> [WORK ORDER] Consider the listing below. Extract exactly the lines from the line containing "In this project, I" to the line containing "of predictive models.", both included.

> [RECORD SET]
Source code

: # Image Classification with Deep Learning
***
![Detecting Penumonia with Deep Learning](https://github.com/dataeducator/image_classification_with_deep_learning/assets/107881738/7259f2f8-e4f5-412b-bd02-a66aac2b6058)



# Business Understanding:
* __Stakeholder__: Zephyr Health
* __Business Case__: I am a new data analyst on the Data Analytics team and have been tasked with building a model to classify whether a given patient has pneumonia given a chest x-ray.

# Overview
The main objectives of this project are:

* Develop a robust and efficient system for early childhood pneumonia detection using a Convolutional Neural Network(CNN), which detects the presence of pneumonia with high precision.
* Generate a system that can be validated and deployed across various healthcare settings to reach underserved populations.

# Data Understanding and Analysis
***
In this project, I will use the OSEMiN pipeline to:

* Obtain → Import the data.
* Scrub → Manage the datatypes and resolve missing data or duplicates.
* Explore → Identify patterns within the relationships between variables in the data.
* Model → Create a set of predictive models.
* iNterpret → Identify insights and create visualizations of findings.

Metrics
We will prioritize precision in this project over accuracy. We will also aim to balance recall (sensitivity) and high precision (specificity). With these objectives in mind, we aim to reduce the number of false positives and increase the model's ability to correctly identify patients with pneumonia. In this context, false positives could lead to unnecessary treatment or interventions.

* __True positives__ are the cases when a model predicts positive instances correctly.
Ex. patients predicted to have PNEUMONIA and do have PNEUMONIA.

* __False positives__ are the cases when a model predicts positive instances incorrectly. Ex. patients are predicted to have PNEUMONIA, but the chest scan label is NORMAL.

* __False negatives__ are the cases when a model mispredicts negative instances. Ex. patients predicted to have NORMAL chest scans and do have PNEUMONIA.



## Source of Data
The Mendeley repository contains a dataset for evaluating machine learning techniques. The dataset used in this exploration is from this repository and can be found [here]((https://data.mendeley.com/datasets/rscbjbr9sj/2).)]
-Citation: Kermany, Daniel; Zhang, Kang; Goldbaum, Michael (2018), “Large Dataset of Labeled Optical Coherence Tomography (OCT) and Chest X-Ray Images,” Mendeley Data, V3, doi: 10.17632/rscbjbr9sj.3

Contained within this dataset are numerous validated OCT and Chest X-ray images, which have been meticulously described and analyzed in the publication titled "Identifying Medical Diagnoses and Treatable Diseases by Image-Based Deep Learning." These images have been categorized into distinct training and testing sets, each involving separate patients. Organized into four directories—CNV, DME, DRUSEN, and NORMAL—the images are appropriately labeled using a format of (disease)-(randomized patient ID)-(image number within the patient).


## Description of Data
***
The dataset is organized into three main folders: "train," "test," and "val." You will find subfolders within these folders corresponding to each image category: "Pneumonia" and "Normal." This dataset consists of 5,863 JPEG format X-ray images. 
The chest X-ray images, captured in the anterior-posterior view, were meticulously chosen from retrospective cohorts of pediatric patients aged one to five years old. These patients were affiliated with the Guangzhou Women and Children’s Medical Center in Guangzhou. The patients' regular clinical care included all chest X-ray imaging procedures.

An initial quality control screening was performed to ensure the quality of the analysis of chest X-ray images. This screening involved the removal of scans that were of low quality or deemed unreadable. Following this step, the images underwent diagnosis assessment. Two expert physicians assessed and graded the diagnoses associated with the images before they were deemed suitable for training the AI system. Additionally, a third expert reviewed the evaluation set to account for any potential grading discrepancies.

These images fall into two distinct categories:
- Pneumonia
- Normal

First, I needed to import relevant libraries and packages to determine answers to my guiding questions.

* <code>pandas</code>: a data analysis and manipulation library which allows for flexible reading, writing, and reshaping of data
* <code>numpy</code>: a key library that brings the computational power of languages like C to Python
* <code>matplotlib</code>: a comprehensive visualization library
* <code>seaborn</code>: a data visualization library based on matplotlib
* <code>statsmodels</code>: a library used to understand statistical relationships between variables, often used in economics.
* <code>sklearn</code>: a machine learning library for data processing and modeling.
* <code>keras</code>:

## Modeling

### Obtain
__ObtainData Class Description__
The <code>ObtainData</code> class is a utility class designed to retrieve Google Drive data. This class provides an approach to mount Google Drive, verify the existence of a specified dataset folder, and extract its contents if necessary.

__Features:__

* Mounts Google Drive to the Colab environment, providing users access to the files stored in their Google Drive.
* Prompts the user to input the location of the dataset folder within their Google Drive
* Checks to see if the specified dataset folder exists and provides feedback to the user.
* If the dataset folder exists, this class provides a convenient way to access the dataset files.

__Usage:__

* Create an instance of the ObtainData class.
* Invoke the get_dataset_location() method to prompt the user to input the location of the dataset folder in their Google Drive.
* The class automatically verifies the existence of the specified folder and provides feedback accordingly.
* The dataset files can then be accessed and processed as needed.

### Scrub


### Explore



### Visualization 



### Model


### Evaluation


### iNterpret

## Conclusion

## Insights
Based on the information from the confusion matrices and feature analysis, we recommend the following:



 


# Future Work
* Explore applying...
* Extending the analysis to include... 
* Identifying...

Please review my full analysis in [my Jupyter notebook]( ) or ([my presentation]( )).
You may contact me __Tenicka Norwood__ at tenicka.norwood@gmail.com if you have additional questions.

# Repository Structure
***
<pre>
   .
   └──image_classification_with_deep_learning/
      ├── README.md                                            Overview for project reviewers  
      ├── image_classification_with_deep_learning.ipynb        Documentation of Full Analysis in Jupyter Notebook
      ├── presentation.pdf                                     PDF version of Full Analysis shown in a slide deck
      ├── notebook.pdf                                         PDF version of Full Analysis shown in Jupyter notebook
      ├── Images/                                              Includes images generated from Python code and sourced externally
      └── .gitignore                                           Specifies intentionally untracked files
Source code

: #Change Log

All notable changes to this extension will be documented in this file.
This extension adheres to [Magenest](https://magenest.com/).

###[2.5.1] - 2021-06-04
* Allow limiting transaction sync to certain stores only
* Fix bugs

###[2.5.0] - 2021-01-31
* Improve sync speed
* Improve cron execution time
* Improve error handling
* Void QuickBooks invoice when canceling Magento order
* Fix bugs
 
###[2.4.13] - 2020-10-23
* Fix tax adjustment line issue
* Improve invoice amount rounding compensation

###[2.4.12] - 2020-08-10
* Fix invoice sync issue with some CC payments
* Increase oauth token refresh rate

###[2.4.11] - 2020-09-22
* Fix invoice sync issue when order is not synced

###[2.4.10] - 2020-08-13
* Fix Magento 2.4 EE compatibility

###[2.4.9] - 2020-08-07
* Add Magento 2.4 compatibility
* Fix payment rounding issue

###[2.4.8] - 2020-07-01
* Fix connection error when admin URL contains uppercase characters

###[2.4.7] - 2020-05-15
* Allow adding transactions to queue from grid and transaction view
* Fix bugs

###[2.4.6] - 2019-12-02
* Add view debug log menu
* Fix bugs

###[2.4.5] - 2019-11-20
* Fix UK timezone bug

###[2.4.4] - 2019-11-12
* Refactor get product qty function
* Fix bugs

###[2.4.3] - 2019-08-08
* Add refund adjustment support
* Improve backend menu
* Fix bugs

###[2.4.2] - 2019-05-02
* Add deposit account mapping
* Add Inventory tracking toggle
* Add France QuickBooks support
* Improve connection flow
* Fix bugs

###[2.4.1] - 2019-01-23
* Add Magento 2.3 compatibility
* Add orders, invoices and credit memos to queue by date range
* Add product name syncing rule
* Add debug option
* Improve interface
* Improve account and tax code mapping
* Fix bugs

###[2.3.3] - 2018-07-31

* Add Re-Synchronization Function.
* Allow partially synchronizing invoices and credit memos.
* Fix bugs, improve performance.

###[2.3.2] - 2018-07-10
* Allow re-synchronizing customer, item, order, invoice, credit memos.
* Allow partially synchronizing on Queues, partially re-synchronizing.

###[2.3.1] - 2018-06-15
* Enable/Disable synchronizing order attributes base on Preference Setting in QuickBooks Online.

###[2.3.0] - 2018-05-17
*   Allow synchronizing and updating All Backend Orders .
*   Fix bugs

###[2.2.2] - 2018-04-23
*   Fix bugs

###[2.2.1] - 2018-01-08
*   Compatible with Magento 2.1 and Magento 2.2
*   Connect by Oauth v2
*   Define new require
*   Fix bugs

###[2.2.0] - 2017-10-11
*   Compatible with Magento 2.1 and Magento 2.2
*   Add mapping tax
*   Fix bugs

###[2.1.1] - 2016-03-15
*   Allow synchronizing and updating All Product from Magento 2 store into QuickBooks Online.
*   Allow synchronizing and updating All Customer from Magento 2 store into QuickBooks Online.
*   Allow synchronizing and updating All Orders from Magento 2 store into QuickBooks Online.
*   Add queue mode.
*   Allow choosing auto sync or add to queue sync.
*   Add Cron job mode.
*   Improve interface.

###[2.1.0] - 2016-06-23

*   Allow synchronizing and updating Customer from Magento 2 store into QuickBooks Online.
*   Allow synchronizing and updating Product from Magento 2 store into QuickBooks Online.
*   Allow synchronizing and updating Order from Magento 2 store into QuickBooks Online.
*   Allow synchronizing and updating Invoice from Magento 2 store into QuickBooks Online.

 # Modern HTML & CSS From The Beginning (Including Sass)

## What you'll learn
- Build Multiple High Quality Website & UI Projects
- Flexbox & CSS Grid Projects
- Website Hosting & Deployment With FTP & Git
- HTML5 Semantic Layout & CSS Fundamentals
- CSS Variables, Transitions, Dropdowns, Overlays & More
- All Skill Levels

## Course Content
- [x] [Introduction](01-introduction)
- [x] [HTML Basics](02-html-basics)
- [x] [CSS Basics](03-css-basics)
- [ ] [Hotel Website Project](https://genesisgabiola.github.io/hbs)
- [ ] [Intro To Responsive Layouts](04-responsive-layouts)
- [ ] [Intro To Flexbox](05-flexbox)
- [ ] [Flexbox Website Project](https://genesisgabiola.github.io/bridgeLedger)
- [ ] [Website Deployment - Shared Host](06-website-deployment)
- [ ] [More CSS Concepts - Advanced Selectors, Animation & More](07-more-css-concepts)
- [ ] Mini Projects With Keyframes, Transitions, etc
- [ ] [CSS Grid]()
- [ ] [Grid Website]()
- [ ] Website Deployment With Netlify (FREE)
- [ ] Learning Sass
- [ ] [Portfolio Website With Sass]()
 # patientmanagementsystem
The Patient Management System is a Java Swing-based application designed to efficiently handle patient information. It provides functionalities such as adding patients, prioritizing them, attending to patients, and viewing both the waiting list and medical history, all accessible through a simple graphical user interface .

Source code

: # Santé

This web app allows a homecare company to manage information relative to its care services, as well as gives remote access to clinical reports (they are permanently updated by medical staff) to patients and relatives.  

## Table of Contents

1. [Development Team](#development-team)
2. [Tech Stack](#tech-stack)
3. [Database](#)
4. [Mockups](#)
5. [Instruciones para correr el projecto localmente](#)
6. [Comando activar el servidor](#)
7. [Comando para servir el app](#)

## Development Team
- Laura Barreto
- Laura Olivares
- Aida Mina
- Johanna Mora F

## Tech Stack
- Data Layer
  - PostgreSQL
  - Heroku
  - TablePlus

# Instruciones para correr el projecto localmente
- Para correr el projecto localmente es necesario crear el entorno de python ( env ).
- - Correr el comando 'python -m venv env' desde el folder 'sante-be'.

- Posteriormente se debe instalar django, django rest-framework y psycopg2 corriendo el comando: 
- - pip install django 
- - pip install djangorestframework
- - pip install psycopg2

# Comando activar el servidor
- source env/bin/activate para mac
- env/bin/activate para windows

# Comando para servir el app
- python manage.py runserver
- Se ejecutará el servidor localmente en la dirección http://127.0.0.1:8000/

> [SOLUTION TO THE EXERCISE]
In this project, I will use the OSEMiN pipeline to:

* Obtain → Import the data.
* Scrub → Manage the datatypes and resolve missing data or duplicates.
* Explore → Identify patterns within the relationships between variables in the data.
* Model → Create a set of predictive models.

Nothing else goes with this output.